Flipping through the channels, I encountered one of those new prime-time game shows trying to emulate the success of “Deal or No Deal” by using a dark, high-tech set, a comedian host, and regular people competing for big money. After watching only moments of a recent Christmas-themed episode, I wondered aloud what this program was saying about women.
Why is the lead host allowed to be a very average-looking, slightly overweight male in a loose suit, while his six female “assistants” are extremely attractive, thin models in skimpy “elf” costumes with long, wavy hair and high-heeled boots?
In only 10 seconds, what messages did this program deliver about gender roles?
- Women on television should possess above-average attractiveness.

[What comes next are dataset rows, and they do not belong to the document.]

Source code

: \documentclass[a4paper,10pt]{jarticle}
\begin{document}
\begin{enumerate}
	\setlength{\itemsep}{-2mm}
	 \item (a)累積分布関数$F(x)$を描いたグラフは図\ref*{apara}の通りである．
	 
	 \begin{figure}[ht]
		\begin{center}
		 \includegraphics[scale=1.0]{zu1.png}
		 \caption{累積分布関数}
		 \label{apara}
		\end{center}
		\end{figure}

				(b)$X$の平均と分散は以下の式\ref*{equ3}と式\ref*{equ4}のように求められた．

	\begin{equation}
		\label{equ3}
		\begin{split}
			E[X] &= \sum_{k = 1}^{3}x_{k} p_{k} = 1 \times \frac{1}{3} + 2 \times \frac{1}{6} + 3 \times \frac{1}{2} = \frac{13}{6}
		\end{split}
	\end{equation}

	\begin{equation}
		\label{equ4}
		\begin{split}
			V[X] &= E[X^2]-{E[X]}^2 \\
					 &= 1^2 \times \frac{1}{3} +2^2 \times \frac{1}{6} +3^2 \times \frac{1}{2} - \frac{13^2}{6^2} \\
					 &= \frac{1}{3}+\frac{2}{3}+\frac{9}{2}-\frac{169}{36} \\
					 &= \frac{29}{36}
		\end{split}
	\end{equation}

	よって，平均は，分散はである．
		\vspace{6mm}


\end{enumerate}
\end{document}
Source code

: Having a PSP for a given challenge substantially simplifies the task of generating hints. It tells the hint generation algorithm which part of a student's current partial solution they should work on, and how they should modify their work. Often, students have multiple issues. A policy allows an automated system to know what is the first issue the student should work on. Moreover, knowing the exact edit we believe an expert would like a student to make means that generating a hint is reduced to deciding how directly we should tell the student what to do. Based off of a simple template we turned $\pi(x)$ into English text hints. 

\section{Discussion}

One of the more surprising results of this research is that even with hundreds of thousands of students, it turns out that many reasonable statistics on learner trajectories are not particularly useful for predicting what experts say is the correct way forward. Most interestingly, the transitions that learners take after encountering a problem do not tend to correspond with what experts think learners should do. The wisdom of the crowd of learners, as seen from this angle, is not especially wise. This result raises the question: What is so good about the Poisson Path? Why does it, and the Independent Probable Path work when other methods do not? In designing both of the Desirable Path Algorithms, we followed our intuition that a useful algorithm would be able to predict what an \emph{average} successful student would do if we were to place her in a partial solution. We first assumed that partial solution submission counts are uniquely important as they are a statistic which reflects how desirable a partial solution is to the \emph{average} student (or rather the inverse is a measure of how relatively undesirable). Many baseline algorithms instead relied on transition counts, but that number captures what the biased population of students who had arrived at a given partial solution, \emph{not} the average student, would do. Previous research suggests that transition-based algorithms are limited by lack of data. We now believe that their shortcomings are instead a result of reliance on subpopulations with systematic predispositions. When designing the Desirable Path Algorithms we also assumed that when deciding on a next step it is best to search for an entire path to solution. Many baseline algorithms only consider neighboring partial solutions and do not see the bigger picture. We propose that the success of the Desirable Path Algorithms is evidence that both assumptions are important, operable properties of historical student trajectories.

- Women should be young and thin.
- Women should fit into a narrow, Western-defined image of beauty.
- Women can be purely decorative. They don’t need to speak or think; their physical beauty may serve as their primary function.
- Men can succeed with humor alone.
- Men can hold a position of power regardless of their age or physical attributes.

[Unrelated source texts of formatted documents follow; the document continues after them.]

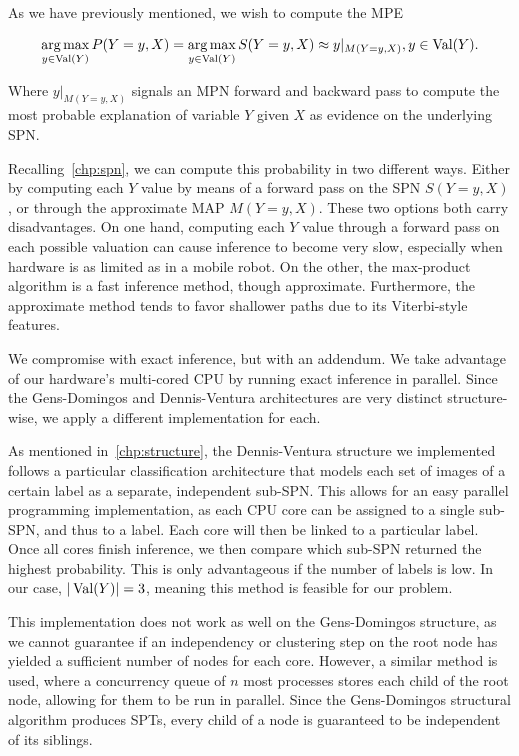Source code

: As we have previously mentioned, we wish to compute the MPE

\begin{equation}
  \operatorname*{arg\,max}_{y\in\operatorname*{\text{Val}}(Y)} P(Y=y,X)=\operatorname*{arg\,max}_{y\in\operatorname*{\text{Val}}(Y)}S(Y=y,X)\approx y|_{M(Y=y,X)}, y\in\operatorname*{\text{Val}}(Y).
\end{equation}

Where $y|_{M(Y=y,X)}$ signals an MPN forward and backward pass to compute the most probable
explanation of variable $Y$ given $X$ as evidence on the underlying SPN.

Recalling~\autoref{chp:spn}, we can compute this probability in two different ways. Either
by computing each $Y$ value by means of a forward pass on the SPN $S(Y=y,X)$, or through the
approximate MAP $M(Y=y,X)$. These two options both carry disadvantages. On one hand, computing each
$Y$ value through a forward pass on each possible valuation can cause inference to become very
slow, especially when hardware is as limited as in a mobile robot. On the other, the max-product
algorithm is a fast inference method, though approximate. Furthermore, the approximate method tends
to favor shallower paths due to its Viterbi-style features.

We compromise with exact inference, but with an addendum. We take advantage of our hardware's
multi-cored CPU by running exact inference in parallel. Since the Gens-Domingos and Dennis-Ventura
architectures are very distinct structure-wise, we apply a different implementation for each.

As mentioned in~\autoref{chp:structure}, the Dennis-Ventura structure we implemented follows a
particular classification architecture that models each set of images of a certain label as a
separate, independent sub-SPN. This allows for an easy parallel programming implementation, as each
CPU core can be assigned to a single sub-SPN, and thus to a label. Each core will then be linked to
a particular label. Once all cores finish inference, we then compare which sub-SPN returned the
highest probability. This is only advantageous if the number of labels is low. In our case,
$|\operatorname*{\text{Val}}(Y)|=3$, meaning this method is feasible for our problem.

This implementation does not work as well on the Gens-Domingos structure, as we cannot guarantee if
an independency or clustering step on the root node has yielded a sufficient number of nodes for
each core. However, a similar method is used, where a concurrency queue of $n$ most processes
stores each child of the root node, allowing for them to be run in parallel. Since the
Gens-Domingos structural algorithm produces SPTs, every child of a node is guaranteed to be
independent of its siblings.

I promptly turned off the show.
But these images bombard us every day; on television, in film, in magazines, on YouTube, and in music videos. They are not easily escapable. From a young age, boys and girls see these images, and their beliefs about gender roles are unconsciously shaped.
How can we develop media literacy?
1. Question the message. What is the role of women in this film? Why do the women models in this magazine advertisement look dead? Would women like Rihanna and Katy Perry be as successful if they did not reveal as much skin? Do men have to do the same? Why is any film with females as lead characters called a “chick flick,” while a movie with leading men is palatable to all? Why is there a reality show called Bridalplasty, promoting the idea that women need their bodies surgically fixed in order to be “the perfect bride”?
2. Ask who created the message. Were women involved in the writing of the film? According to the Center for the Study of Women in Television and Film, in 2009 women comprised only 16% of all directors, executive producers, producers, writers, cinematographers, and editors working on the top 250 domestic grossing films. Yet, Katherine Heigl was widely criticized when she dared to question the gender roles in Knocked Up and call the male-written film “a little bit sexist.” Perhaps if there had been more involvement by women in the writing process, the film would include more diversity of experience in the female roles.
3. Re-write the message. Ask how the program or ad could be different. For a fun exercise, have a group of kids re-write a scene from a television show to integrate their unique perspective. Notice how easy it is to incorporate different views on gender, culture, race, and sexual orientation.
4. Take action. If you think that a fashion magazine’s advertisements focus too much on women’s sexuality, write a letter to the editor! Boycott the magazine and tell your friends why. Advertisers don’t want to sponsor a show that people find offensive. As SWSG tweeted the other day, a great example of media activism is the recent boycotting of the New Yorker by a reader dismayed at the absence of women writers. Use your voice to demand the level of female participation you want!
5. Discuss messages frequently with kids. Encourage active participation in entertainment. Ask them what they think of women featured in a music video. How would they change things to create a positive representation of women? By asking these questions aloud, kids will learn to recognize media stereotypes.
In one study, 69% of girls reported that photos in fashion magazines influenced their idea of the perfect body shape. With the influence of media so powerful, let’s demand the type of messages we’d like to see for ourselves, and for our girls.